======== Supplied data ========

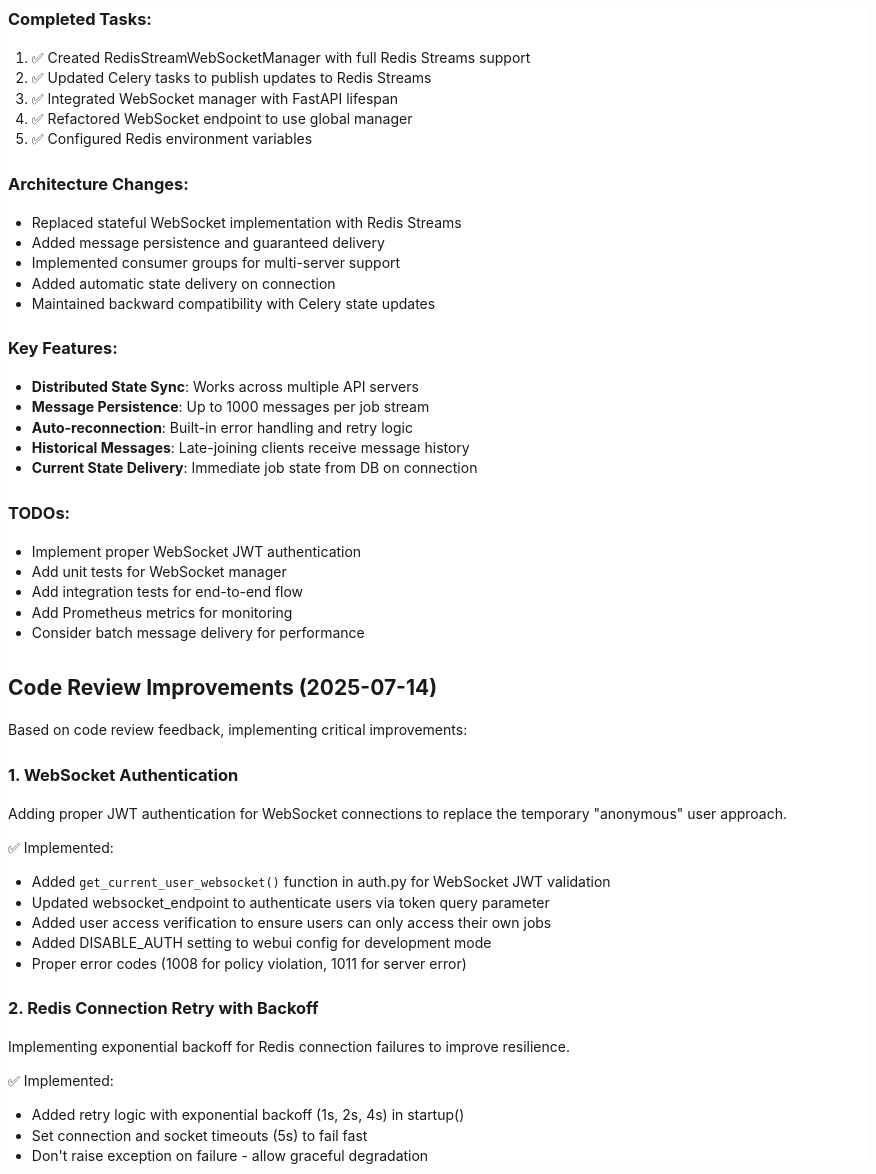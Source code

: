 ### Completed Tasks:
1. ✅ Created RedisStreamWebSocketManager with full Redis Streams support
2. ✅ Updated Celery tasks to publish updates to Redis Streams
3. ✅ Integrated WebSocket manager with FastAPI lifespan
4. ✅ Refactored WebSocket endpoint to use global manager
5. ✅ Configured Redis environment variables

### Architecture Changes:
- Replaced stateful WebSocket implementation with Redis Streams
- Added message persistence and guaranteed delivery
- Implemented consumer groups for multi-server support
- Added automatic state delivery on connection
- Maintained backward compatibility with Celery state updates

### Key Features:
- **Distributed State Sync**: Works across multiple API servers
- **Message Persistence**: Up to 1000 messages per job stream
- **Auto-reconnection**: Built-in error handling and retry logic
- **Historical Messages**: Late-joining clients receive message history
- **Current State Delivery**: Immediate job state from DB on connection

### TODOs:
- Implement proper WebSocket JWT authentication
- Add unit tests for WebSocket manager
- Add integration tests for end-to-end flow
- Add Prometheus metrics for monitoring
- Consider batch message delivery for performance

## Code Review Improvements (2025-07-14)

Based on code review feedback, implementing critical improvements:

### 1. WebSocket Authentication
Adding proper JWT authentication for WebSocket connections to replace the temporary "anonymous" user approach.

✅ Implemented:
- Added `get_current_user_websocket()` function in auth.py for WebSocket JWT validation
- Updated websocket_endpoint to authenticate users via token query parameter
- Added user access verification to ensure users can only access their own jobs
- Added DISABLE_AUTH setting to webui config for development mode
- Proper error codes (1008 for policy violation, 1011 for server error)

### 2. Redis Connection Retry with Backoff
Implementing exponential backoff for Redis connection failures to improve resilience.

✅ Implemented:
- Added retry logic with exponential backoff (1s, 2s, 4s) in startup()
- Set connection and socket timeouts (5s) to fail fast
- Don't raise exception on failure - allow graceful degradation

========

Activity -> Wherever the word "Celery" appears in the listing, copy the line that holds it.

The completed task ->
2. ✅ Updated Celery tasks to publish updates to Redis Streams
- Maintained backward compatibility with Celery state updates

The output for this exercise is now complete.